ACTION ITEM
What is needed is an exact copy of the lines in the entries below from the one holding "My CV: [Curriculum" through the one holding "It *mostly* worked.", pictures excluded.

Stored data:
------------------------

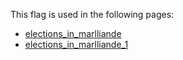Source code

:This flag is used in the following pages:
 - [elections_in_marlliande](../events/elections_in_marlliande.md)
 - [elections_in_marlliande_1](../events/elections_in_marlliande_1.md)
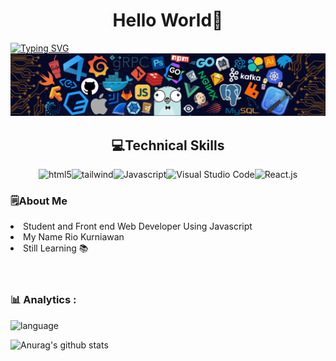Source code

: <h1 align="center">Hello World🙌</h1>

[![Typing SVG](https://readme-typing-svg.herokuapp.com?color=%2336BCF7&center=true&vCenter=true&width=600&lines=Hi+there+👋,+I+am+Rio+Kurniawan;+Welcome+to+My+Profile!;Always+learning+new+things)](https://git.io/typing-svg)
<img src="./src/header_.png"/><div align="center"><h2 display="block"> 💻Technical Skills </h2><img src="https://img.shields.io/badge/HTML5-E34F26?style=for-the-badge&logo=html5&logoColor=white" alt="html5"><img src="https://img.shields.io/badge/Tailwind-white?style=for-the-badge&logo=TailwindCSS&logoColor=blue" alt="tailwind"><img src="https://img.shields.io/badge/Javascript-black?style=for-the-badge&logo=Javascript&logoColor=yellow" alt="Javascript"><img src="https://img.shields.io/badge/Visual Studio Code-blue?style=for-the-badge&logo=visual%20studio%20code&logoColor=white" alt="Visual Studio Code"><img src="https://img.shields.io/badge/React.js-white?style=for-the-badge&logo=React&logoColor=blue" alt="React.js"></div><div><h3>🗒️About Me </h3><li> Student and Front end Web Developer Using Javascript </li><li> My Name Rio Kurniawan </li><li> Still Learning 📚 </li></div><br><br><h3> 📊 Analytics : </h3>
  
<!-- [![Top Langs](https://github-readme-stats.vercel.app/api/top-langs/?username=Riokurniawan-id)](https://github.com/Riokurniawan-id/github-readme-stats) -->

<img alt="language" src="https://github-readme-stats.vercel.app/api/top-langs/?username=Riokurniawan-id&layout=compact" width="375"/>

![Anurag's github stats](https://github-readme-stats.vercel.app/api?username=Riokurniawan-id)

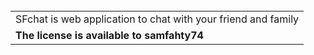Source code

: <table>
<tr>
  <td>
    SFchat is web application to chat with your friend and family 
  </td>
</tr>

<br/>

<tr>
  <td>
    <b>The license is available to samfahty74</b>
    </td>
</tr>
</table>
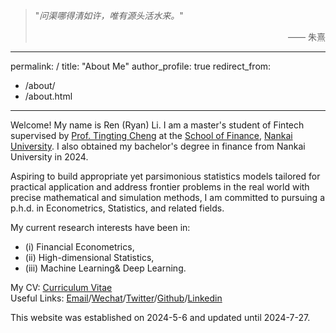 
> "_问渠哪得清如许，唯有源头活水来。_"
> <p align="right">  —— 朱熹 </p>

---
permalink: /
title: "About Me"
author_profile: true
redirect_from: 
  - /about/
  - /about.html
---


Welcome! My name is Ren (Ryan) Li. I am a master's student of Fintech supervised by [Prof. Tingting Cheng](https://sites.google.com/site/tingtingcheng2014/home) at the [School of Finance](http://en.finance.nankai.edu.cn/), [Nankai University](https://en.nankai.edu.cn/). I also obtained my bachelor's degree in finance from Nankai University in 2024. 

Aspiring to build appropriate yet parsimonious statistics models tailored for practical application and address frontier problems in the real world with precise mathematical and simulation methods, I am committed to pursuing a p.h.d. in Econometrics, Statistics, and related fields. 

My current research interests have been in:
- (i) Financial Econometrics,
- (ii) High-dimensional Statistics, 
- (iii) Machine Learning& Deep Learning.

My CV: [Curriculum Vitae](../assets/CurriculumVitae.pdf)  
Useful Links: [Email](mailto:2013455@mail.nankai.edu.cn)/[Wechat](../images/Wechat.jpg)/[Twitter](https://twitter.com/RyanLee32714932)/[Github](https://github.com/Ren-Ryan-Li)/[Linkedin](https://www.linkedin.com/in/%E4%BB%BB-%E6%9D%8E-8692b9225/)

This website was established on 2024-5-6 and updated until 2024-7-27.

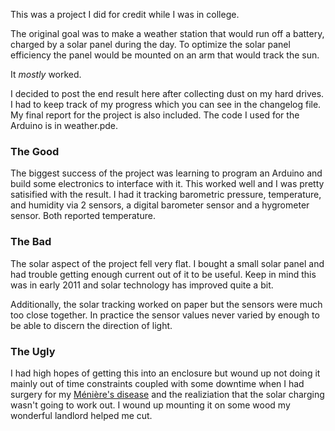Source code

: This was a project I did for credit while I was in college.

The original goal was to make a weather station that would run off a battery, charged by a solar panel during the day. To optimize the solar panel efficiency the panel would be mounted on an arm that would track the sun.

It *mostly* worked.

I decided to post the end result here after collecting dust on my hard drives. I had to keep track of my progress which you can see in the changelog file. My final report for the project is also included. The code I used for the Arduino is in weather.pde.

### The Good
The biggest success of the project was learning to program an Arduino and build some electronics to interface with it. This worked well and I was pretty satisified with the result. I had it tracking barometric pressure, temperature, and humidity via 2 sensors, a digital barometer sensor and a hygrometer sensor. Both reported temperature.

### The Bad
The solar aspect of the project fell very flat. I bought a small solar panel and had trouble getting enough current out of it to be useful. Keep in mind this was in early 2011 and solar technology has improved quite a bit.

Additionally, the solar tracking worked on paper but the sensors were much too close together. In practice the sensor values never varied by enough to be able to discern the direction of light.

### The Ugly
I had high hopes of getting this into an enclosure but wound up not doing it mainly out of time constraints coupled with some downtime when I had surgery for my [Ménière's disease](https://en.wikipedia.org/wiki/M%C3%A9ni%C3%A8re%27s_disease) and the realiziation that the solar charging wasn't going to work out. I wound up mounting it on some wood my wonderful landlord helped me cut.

------------------------

SOLUTION TO THIS TASK
My CV: [Curriculum Vitae](../assets/CurriculumVitae.pdf)  
Useful Links: [Email](mailto:2013455@mail.nankai.edu.cn)/[Wechat](../images/Wechat.jpg)/[Twitter](https://twitter.com/RyanLee32714932)/[Github](https://github.com/Ren-Ryan-Li)/[Linkedin](https://www.linkedin.com/in/%E4%BB%BB-%E6%9D%8E-8692b9225/)

This website was established on 2024-5-6 and updated until 2024-7-27.

Source code

: This was a project I did for credit while I was in college.

The original goal was to make a weather station that would run off a battery, charged by a solar panel during the day. To optimize the solar panel efficiency the panel would be mounted on an arm that would track the sun.

It *mostly* worked.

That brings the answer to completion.